At the recent celebration of Corpus Christi, we read from Paul’s first letter to the Corinthians where he presented the earliest account of Jesus’ words and actions at the Last Supper (11: 23-26). I was reminded that this account is plucked out of a section of Paul’s letter and, by itself, misses the reason Paul included the reference to Jesus’ actions. The complete passage is a correction of the community at Corinth for the behaviors of some that were not mindful of all the participants in the Eucharistic meal – some are eating and drinking before others arrive. Paul sternly reminded the offenders that the entire community is “the body of Christ” and accuses such persons as being “guilty of the body and blood of the Lord” (11: 27). Having said this Paul concluded the section with “About the other things I will give directions when I come (34).” The promise that Paul is coming was an added incentive to change their behavior. One wonders what the “other things” were.
Positively, one can conclude from Paul’s understanding that the assembly itself is another aspect of the presence of the Risen Christ, along with the consecrated bread and wine. Vatican II’s document on the liturgy, “Sacrasanctum Concillium” (7), teaches the multiple aspects of Christ’s presence in the Eucharistic celebration. He is present in the Word, in the consecrated bread and wine, and in the person of the priest. Lastly, often overlooked, the document teaches that Christ is present in the gathered assembly. “He is present when the Church prays and sings, for He promised: ‘Where two or three are gathered together in my name, there am I in the midst of them’ (Matt. 18:20).”

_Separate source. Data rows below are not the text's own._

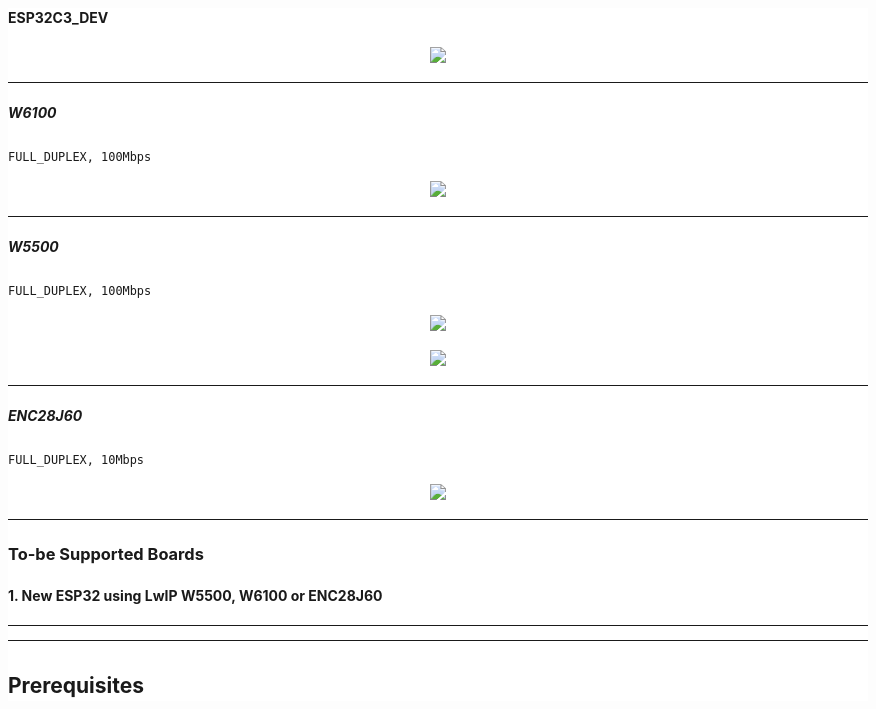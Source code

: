 
#### ESP32C3_DEV

<p align="center">
    <img src="https://github.com/khoih-prog/AsyncMQTT_ESP32/raw/main/Images/ESP32_C3_DevKitC_02.png">
</p> 


---

##### W6100

`FULL_DUPLEX, 100Mbps`

<p align="center">
    <img src="https://github.com/khoih-prog/AsyncMQTT_ESP32/raw/main/Images/W6100.png">
</p>


---

##### W5500

`FULL_DUPLEX, 100Mbps`

<p align="center">
    <img src="https://github.com/khoih-prog/AsyncMQTT_ESP32/raw/main/Images/W5500.png">
</p>

<p align="center">
    <img src="https://github.com/khoih-prog/AsyncMQTT_ESP32/raw/main/Images/W5500_small.png">
</p> 

---

##### ENC28J60

`FULL_DUPLEX, 10Mbps`

<p align="center">
    <img src="https://github.com/khoih-prog/AsyncMQTT_ESP32/raw/main/Images/ENC28J60.png">
</p>
 
 
 
---

### To-be Supported Boards

#### 1. New ESP32 using LwIP W5500, W6100 or ENC28J60


---
---
 
## Prerequisites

We are not often reminded of Christ’s presence in worshipping community. During the Covid lock-down, however, some Catholics commented on missing their fellow worshippers. While these parishioners may not have articulated that the congregation is the “body of Christ,” they instinctively perceived the importance of gathering with other worshippers; together, their worship strengthens one another, builds up the “body of Christ.”